Upon hearing about the allegations, the Delaware County District Attorney’s Office referred the case to Attorney General Josh Shapiro and his office.

“As a result of this referral, it would be inappropriate for this office to make any further comment. We appreciate the willingness of the Attorney General’s Office to assist the County with this investigation,” reads a statement from the district attorney’s office.

Both the Attorney General’s Office and the public defender’s office declined to comment on the matter and the office of Judge Kelly did not respond to WHYY News’ request for an interview.

State Sen. John Kane (D-09) represents parts of Delaware and Chester counties.

He had not seen the letter but read about it in the news.

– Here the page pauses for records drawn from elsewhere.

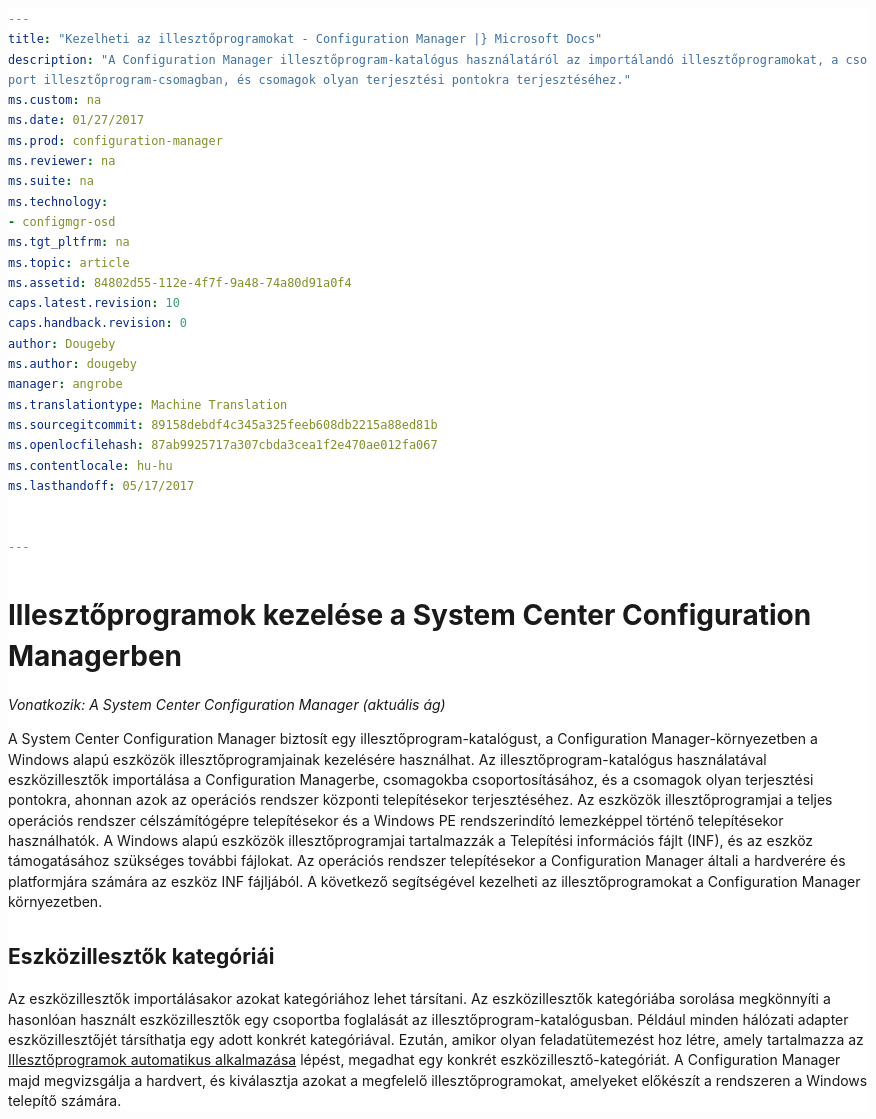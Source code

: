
 ```yaml
---
title: "Kezelheti az illesztőprogramokat - Configuration Manager |} Microsoft Docs"
description: "A Configuration Manager illesztőprogram-katalógus használatáról az importálandó illesztőprogramokat, a csoport illesztőprogram-csomagban, és csomagok olyan terjesztési pontokra terjesztéséhez."
ms.custom: na
ms.date: 01/27/2017
ms.prod: configuration-manager
ms.reviewer: na
ms.suite: na
ms.technology:
- configmgr-osd
ms.tgt_pltfrm: na
ms.topic: article
ms.assetid: 84802d55-112e-4f7f-9a48-74a80d91a0f4
caps.latest.revision: 10
caps.handback.revision: 0
author: Dougeby
ms.author: dougeby
manager: angrobe
ms.translationtype: Machine Translation
ms.sourcegitcommit: 89158debdf4c345a325feeb608db2215a88ed81b
ms.openlocfilehash: 87ab9925717a307cbda3cea1f2e470ae012fa067
ms.contentlocale: hu-hu
ms.lasthandoff: 05/17/2017


---
```

# <a name="manage-drivers-in-system-center-configuration-manager"></a>Illesztőprogramok kezelése a System Center Configuration Managerben

*Vonatkozik: A System Center Configuration Manager (aktuális ág)*

A System Center Configuration Manager biztosít egy illesztőprogram-katalógust, a Configuration Manager-környezetben a Windows alapú eszközök illesztőprogramjainak kezelésére használhat. Az illesztőprogram-katalógus használatával eszközillesztők importálása a Configuration Managerbe, csomagokba csoportosításához, és a csomagok olyan terjesztési pontokra, ahonnan azok az operációs rendszer központi telepítésekor terjesztéséhez. Az eszközök illesztőprogramjai a teljes operációs rendszer célszámítógépre telepítésekor és a Windows PE rendszerindító lemezképpel történő telepítésekor használhatók. A Windows alapú eszközök illesztőprogramjai tartalmazzák a Telepítési információs fájlt (INF), és az eszköz támogatásához szükséges további fájlokat. Az operációs rendszer telepítésekor a Configuration Manager általi a hardverére és platformjára számára az eszköz INF fájljából. A következő segítségével kezelheti az illesztőprogramokat a Configuration Manager környezetben.

##  <a name="BKMK_DriverCategories"></a> Eszközillesztők kategóriái  
 Az eszközillesztők importálásakor azokat kategóriához lehet társítani. Az eszközillesztők kategóriába sorolása megkönnyíti a hasonlóan használt eszközillesztők egy csoportba foglalását az illesztőprogram-katalógusban. Például minden hálózati adapter eszközillesztőjét társíthatja egy adott konkrét kategóriával. Ezután, amikor olyan feladatütemezést hoz létre, amely tartalmazza az [Illesztőprogramok automatikus alkalmazása](../understand/task-sequence-steps.md#BKMK_AutoApplyDrivers) lépést, megadhat egy konkrét eszközillesztő-kategóriát. A Configuration Manager majd megvizsgálja a hardvert, és kiválasztja azokat a megfelelő illesztőprogramokat, amelyeket előkészít a rendszeren a Windows telepítő számára.  
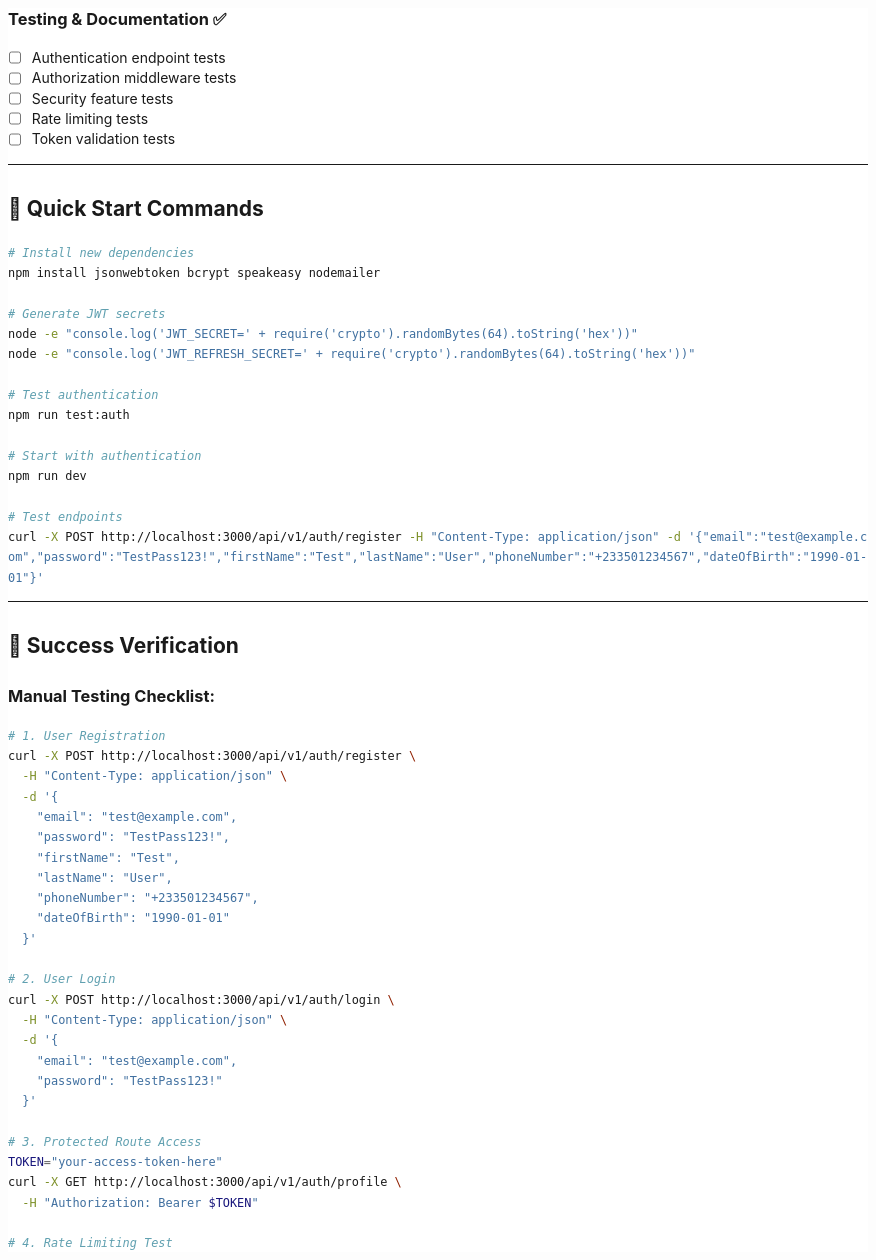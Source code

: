 ### Testing & Documentation ✅
- [ ] Authentication endpoint tests
- [ ] Authorization middleware tests
- [ ] Security feature tests
- [ ] Rate limiting tests
- [ ] Token validation tests

---

## 🚀 Quick Start Commands

```bash
# Install new dependencies
npm install jsonwebtoken bcrypt speakeasy nodemailer

# Generate JWT secrets
node -e "console.log('JWT_SECRET=' + require('crypto').randomBytes(64).toString('hex'))"
node -e "console.log('JWT_REFRESH_SECRET=' + require('crypto').randomBytes(64).toString('hex'))"

# Test authentication
npm run test:auth

# Start with authentication
npm run dev

# Test endpoints
curl -X POST http://localhost:3000/api/v1/auth/register -H "Content-Type: application/json" -d '{"email":"test@example.com","password":"TestPass123!","firstName":"Test","lastName":"User","phoneNumber":"+233501234567","dateOfBirth":"1990-01-01"}'
```

---

## 🎯 Success Verification

### Manual Testing Checklist:
```bash
# 1. User Registration
curl -X POST http://localhost:3000/api/v1/auth/register \
  -H "Content-Type: application/json" \
  -d '{
    "email": "test@example.com",
    "password": "TestPass123!",
    "firstName": "Test",
    "lastName": "User",
    "phoneNumber": "+233501234567",
    "dateOfBirth": "1990-01-01"
  }'

# 2. User Login
curl -X POST http://localhost:3000/api/v1/auth/login \
  -H "Content-Type: application/json" \
  -d '{
    "email": "test@example.com",
    "password": "TestPass123!"
  }'

# 3. Protected Route Access
TOKEN="your-access-token-here"
curl -X GET http://localhost:3000/api/v1/auth/profile \
  -H "Authorization: Bearer $TOKEN"

# 4. Rate Limiting Test
```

“It’s just upsetting that we have to read something like this in the paper,” Kane said. “It’s something that I don’t like to see. I don’t like to see anybody being mistreated. I don’t care if it’s a corrections facility. I don’t care if it’s a prison, but nobody should be treated that way.”

Philadelphia City Councilmember Helen Gym was appointed by Gov. Tom Wolf to join the state’s Juvenile Justice Task Force tasked with delivering reports, findings, and recommendations for the state’s juvenile justice system.

Gym said she has seen the letter and felt outraged and horrified. However, she was not surprised.

“Until Pennsylvania DHS steps up and asserts its authority as the supervising entity of all these facilities, we cannot be surprised that these facilities are not safe for young people,” Gym said.

Gym believes that the children’s reluctance to share their story is an “indictment of a system that does not take these young people’s voices and experiences seriously.”

The Juvenile Justice Task Force was formed in the aftermath of the abuse allegations that led to the closure of the Glen Mills Schools in Delaware County. From DCJDC and Glen Mills to VisionQuest and Wordsworth, Gym says there are frightening parallels of what a lack of proper oversight can enable.

“We should care because you’ve got hundreds of millions of dollars in taxpayer money going towards the care and keeping and, hopefully, rehabilitation and restoration of these young people,” Gym said. “Instead they’re coming back home to their communities broken and angry and hurt.”

For Philadelphia, Gym said city officials are working on limiting the pipeline of youth into a “broken system.”

Meanwhile, the Juvenile Justice Task Force is looking to make their recommendations public in the spring. While Gym commended the governor for the work that has been done, she said that the state has the ability to take action now.

“We don’t have to wait to see these changes go through,” Gym said. “The governor can take executive action, DHS can take executive action now, to ensure the safety of young people who are in their care. The Pennsylvania Department of Education can take immediate action now to ensure that young people are educated in these systems.”